24 Nov 2014

Conservationists buoyed by Antarctic deal

7:20 am on 24 November 2014

Environmentalists are hoping that an agreement between New Zealand and China to work more closely together in Antarctica is actually an attempt to secure the world's largest marine reserve.

Frost smoke rises from the sea off the Ross Ice Shelf in Antarctica.

Frost smoke rises from the sea off the Ross Ice Shelf in Antarctica. Photo: SCIENCE PHOTO LIBRARY

China and New Zealand announced an Arrangement on Antarctic cooperation late last week.

China has blocked New Zealand's attempt to turn the Ross Sea into the world's largest marine protected area twice now, and it is well known that it wants to be involved in the continent to ensure it gets a share of oil and mineral reserves if they ever become unprotected.

But China is upping its science investment on the ice too, with its public budget is now more than double what New Zealand spends.

The University of Canterbury's Professor Anne-Marie Brady specialises in China's polar interests, and raised the idea of a co-operation agreement with the Chinese embassy.

She said the deal would see a lot of benefits for both countries.
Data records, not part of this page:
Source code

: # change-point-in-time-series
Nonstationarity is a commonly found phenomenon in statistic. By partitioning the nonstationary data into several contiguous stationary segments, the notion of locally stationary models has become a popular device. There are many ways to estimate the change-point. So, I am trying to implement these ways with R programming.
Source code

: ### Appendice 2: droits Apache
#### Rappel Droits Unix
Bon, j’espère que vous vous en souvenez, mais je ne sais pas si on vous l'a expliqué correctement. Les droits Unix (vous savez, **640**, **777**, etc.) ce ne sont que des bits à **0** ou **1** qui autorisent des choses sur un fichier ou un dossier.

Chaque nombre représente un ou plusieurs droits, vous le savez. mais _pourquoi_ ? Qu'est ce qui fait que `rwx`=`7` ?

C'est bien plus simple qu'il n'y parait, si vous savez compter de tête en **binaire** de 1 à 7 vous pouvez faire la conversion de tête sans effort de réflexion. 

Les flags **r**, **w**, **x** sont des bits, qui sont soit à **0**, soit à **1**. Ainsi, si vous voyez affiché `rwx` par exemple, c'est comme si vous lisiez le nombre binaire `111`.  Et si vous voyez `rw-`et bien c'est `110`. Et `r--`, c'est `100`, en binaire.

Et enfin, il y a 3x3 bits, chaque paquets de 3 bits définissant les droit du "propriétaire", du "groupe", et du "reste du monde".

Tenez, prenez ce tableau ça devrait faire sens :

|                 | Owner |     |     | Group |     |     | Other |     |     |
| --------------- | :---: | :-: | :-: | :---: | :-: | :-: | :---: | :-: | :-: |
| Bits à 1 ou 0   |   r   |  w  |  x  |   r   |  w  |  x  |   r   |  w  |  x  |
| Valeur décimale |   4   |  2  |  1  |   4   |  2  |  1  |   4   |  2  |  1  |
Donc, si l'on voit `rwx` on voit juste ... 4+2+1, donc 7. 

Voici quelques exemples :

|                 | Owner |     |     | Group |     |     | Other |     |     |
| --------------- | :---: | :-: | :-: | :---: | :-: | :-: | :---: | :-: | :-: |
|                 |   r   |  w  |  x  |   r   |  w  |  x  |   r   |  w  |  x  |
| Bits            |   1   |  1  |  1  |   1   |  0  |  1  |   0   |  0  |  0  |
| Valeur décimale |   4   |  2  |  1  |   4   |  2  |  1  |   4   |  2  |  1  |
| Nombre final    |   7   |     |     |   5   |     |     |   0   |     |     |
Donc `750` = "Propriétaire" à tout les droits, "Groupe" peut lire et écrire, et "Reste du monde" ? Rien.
"China is strong on capacity and funding, but not strong on scientific output. New Zealand surpasses them on that, so China could benefit from that partnership"

Professor Brady said China had very different perspectives on Antarctica when compared to New Zealand's pro-environmental stance.
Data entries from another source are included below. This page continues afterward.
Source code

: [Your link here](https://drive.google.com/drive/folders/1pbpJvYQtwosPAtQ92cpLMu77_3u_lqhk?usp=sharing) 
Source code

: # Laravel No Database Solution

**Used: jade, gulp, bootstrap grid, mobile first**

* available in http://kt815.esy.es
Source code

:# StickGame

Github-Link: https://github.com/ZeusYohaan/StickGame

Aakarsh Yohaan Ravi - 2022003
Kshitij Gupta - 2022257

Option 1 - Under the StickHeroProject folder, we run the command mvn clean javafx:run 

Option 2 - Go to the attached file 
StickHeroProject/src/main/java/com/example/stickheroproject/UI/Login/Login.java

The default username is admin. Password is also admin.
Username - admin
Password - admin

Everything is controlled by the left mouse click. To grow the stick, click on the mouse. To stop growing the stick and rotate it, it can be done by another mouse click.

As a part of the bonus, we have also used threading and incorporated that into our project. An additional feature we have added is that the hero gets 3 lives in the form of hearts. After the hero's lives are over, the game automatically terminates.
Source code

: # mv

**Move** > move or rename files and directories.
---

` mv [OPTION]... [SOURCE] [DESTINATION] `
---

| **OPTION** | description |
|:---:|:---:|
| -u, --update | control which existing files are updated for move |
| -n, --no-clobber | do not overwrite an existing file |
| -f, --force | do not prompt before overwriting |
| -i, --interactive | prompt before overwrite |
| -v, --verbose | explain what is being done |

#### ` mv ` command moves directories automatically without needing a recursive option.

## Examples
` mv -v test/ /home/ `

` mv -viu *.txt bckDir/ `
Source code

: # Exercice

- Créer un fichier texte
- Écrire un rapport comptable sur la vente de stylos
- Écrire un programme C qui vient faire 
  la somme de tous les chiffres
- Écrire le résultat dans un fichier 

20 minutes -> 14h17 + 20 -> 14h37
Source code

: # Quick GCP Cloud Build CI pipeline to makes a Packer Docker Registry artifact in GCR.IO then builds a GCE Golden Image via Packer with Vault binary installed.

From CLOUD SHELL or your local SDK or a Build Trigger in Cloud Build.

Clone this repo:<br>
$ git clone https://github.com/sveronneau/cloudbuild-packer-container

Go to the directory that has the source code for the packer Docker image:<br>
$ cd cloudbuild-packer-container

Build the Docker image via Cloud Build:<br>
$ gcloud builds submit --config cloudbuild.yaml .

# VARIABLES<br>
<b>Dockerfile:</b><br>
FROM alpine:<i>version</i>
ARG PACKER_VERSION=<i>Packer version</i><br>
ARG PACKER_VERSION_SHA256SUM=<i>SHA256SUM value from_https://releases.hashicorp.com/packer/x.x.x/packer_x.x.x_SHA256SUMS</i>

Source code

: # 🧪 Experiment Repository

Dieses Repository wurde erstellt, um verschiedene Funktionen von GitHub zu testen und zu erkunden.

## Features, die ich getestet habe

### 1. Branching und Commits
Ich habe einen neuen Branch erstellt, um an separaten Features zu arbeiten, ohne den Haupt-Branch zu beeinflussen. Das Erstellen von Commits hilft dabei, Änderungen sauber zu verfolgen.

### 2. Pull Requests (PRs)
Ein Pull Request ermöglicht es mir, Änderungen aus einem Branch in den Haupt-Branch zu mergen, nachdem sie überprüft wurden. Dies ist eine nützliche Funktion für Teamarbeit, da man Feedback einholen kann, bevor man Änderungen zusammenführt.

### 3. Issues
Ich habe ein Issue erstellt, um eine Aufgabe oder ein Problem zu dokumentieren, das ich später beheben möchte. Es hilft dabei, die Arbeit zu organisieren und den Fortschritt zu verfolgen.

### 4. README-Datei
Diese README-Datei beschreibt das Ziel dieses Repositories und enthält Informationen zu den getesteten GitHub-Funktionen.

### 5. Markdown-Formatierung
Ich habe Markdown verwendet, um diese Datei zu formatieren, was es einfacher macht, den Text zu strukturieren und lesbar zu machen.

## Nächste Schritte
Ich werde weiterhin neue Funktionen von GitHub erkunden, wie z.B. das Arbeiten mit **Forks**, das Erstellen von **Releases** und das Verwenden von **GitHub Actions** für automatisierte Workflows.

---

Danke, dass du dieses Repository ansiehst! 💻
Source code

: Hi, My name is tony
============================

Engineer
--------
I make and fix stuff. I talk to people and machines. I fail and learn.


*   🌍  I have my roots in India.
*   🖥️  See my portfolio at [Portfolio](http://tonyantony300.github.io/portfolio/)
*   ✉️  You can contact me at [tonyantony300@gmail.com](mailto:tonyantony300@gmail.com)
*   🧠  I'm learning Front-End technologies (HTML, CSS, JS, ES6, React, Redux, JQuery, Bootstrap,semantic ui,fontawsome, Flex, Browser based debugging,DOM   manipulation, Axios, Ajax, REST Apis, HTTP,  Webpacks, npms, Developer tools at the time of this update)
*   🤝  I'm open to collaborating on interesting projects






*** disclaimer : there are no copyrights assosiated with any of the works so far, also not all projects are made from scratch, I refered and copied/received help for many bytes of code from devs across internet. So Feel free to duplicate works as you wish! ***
"We can't ignore that many countries look at Antarctica as a site for resources, and if we want to help influence their public's opinion, then we need to engage with them."

Foreign Affairs Minister Murray McCully was not available for comment but in a statement said the deal would allow more closer engagements on policy, environment, science and logistics.

Peter Young from the Last Ocean Trust is hoping that closer relationships on the ice could benefit New Zealand's proposal to turn the Ross Sea into a protected area.

He attended last month's meeting on the matter, known as CCAMLR, and said everyone was confused by China's intentions.

"China was behaving a little badly at CCAMLR, annoying other countries. They didn't go into it wanting to work collaboratively, they were blocking ideas, and pushing the patience of other countries"

Barry Weeber is the chair of Environment and Conservation Organisations of Aotearoa New Zealand, or ECO.

He is also hoping the deal will result in benefits.

"New Zealand has played a strong role in Ross Sea, and has a strong logistic agreement with USA and Korea, so the co-operation agreement is not unexpected. We have to hope that that evolves into a stronger collaborative relationship so there is more chance to see eye-to-eye on more policy issues"

Bob Zuur from the World Wide Fund for Nature agreed. He said the deal showed great hope and promise.

"We have to take the current agreement on face values. It's got to be good for both countries, and hopefully will result in a protected area being created within a years' time."